Easter: chocolate, church or family?

“I always hoped that on Easter Sunday sun would shine because I love looking for Easter Eggs outside in the garden”, this is Rosa´s experience. But do we know what Easter is? Indeed, is it a family moment, some religious event or just another commercial try to sell chocolate?

“Easter is a Catholic holiday, that´s a fact; but if you ask what it means for me, I would say ´time spend with my family´. Yes, we prepare the Easter basket and go to church to have it blessed by the priest. Then we come back home and eat together”, this is, at least in Poland, for Beata Jaranowska.

But it is also “we stand up really, really, early (everyone tries to be the first to find something) and search the whole flat or garden. At the end, we all have the same amount of chocolate, so there was no argument. My family has never been too much religious, so going to the church wasn´t really an issue”, Rosa von Scheidt from Germany.


Pascha, Pasch, Easter or Pascua, the language does not matter, comes from the Norsemen's Eostur, Eastar, Ostara, and Ostar, and the pagan goddess Eostre, all of which involve the season of the growing sun and new birth. For Christians, the Easter egg is the symbol of the resurrection of Jesus Christ.

Also, Easter is the second best-selling candy holiday in America, after Halloween, and over 90 million chocolate Easter bunnies are made each year. So is the egg and rabbit tradition something created just to increase sells? Indeed, there is a reason, even if the origins are not clear. “The ancient Egyptians, Persians, Phoenicians, and Hindus all believed the world began with an enormous egg, thus the egg as a symbol of new life has been around for eons”, as Rosa admitted before.

But chocolate and rabbits are not the only symbols.

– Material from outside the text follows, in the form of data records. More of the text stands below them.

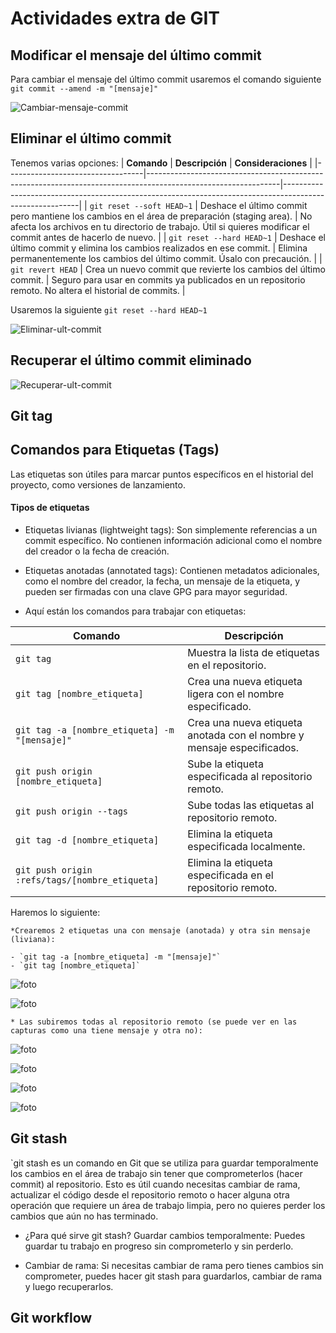# Actividades extra de GIT

## Modificar el mensaje del último commit
Para cambiar el mensaje del último commit usaremos el comando siguiente `git commit --amend -m "[mensaje]"`

![Cambiar-mensaje-commit](imagenes/cambiarMssj.png)

## Eliminar el último commit 
Tenemos varias opciones:
| **Comando**                      | **Descripción**                                                                                               | **Consideraciones**                                                                                     |
|----------------------------------|---------------------------------------------------------------------------------------------------------------|---------------------------------------------------------------------------------------------------------|
| `git reset --soft HEAD~1`        | Deshace el último commit pero mantiene los cambios en el área de preparación (staging area).                   | No afecta los archivos en tu directorio de trabajo. Útil si quieres modificar el commit antes de hacerlo de nuevo.  |
| `git reset --hard HEAD~1`        | Deshace el último commit y elimina los cambios realizados en ese commit.                                       | Elimina permanentemente los cambios del último commit. Úsalo con precaución.                            |
| `git revert HEAD`                | Crea un nuevo commit que revierte los cambios del último commit.                                               | Seguro para usar en commits ya publicados en un repositorio remoto. No altera el historial de commits.  |

Usaremos la siguiente `git reset --hard HEAD~1`

![Eliminar-ult-commit](imagenes/eliminarUltCommit.png)

## Recuperar el último commit eliminado
![Recuperar-ult-commit](imagenes/resuperarUltCommit.png)

## Git tag
## Comandos para Etiquetas (Tags)

Las etiquetas son útiles para marcar puntos específicos en el historial del proyecto, como versiones de lanzamiento. 

#### Tipos de etiquetas
- Etiquetas livianas (lightweight tags): Son simplemente referencias a un commit específico. No contienen información adicional como el nombre del creador o la fecha de creación.

- Etiquetas anotadas (annotated tags): Contienen metadatos adicionales, como el nombre del creador, la fecha, un mensaje de la etiqueta, y pueden ser firmadas con una clave GPG para mayor seguridad.

* Aquí están los comandos para trabajar con etiquetas:

| Comando                                    | Descripción                                                                                                   |
|--------------------------------------------|---------------------------------------------------------------------------------------------------------------|
| `git tag`                                  | Muestra la lista de etiquetas en el repositorio.                                                              |
| `git tag [nombre_etiqueta]`                | Crea una nueva etiqueta ligera con el nombre especificado.                                                    |
| `git tag -a [nombre_etiqueta] -m "[mensaje]"` | Crea una nueva etiqueta anotada con el nombre y mensaje especificados.                                         |
| `git push origin [nombre_etiqueta]`        | Sube la etiqueta especificada al repositorio remoto.                                                          |
| `git push origin --tags`                   | Sube todas las etiquetas al repositorio remoto.                                                               |
| `git tag -d [nombre_etiqueta]`             | Elimina la etiqueta especificada localmente.                                                                  |
| `git push origin :refs/tags/[nombre_etiqueta]` | Elimina la etiqueta especificada en el repositorio remoto.                                                     |

Haremos lo siguiente:

    *Crearemos 2 etiquetas una con mensaje (anotada) y otra sin mensaje (liviana):

    - `git tag -a [nombre_etiqueta] -m "[mensaje]"`
    - `git tag [nombre_etiqueta]`

![foto](imagenes/etiquetas%20(2).png)

![foto](imagenes/detallesEtiq.png)


    * Las subiremos todas al repositorio remoto (se puede ver en las capturas como una tiene mensaje y otra no):
  
![foto](imagenes/subida.png)

![foto](imagenes/etRemoto.png)

![foto](imagenes/uno.png)

![foto](imagenes/dos.png)

  
## Git stash

`git stash es un comando en Git que se utiliza para guardar temporalmente los cambios en el área de trabajo sin tener que comprometerlos (hacer commit) al repositorio. Esto es útil cuando necesitas cambiar de rama, actualizar el código desde el repositorio remoto o hacer alguna otra operación que requiere un área de trabajo limpia, pero no quieres perder los cambios que aún no has terminado.

* ¿Para qué sirve git stash?
Guardar cambios temporalmente: Puedes guardar tu trabajo en progreso sin comprometerlo y sin perderlo.

* Cambiar de rama: Si necesitas cambiar de rama pero tienes cambios sin comprometer, puedes hacer git stash para guardarlos, cambiar de rama y luego recuperarlos.

## Git workflow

In Spain, Easter is nothing compare with the whole festival week called Semana Santa - Holly Week. Multitudinous parades in every region of the country, women with dark clothes crying and following a sculpture of Jesus. It is surprising if you think Spain is a secular country and for the whole week everything is close and there is no school. Even if in some parts of the country, egg tradition is not so common, in Alicante, for example, there is something called Mona de Pascua, some bread covering a decorated egg.

“Nowadays my siblings don´t live at home, and my parents don´t buy or hide chocolate any more. They think I am too old, but who is too old for chocolate? So Easter doesn´t mean so much to me any more”, Rosa admits. In Spain only godfathers or mothers are the ones who give some chocolate eggs or some gifts to their nephews. “According to the National Confectioners Association, over 16 billion jelly beans are made in the U.S. each year for Easter, enough to fill a giant egg measuring 89 feet high and 60 feet wide.”. “The largest Easter egg ever made was over 25 feet high and weighed over 8,000 pounds. It was built out of chocolate and marshmallow and supported by an internal steel frame”.

So maybe Easter is not as religious as it was at the beginning but not as commercial as Saint Valentine´s Day or other celebrations. Maybe it is just another excuse to be together.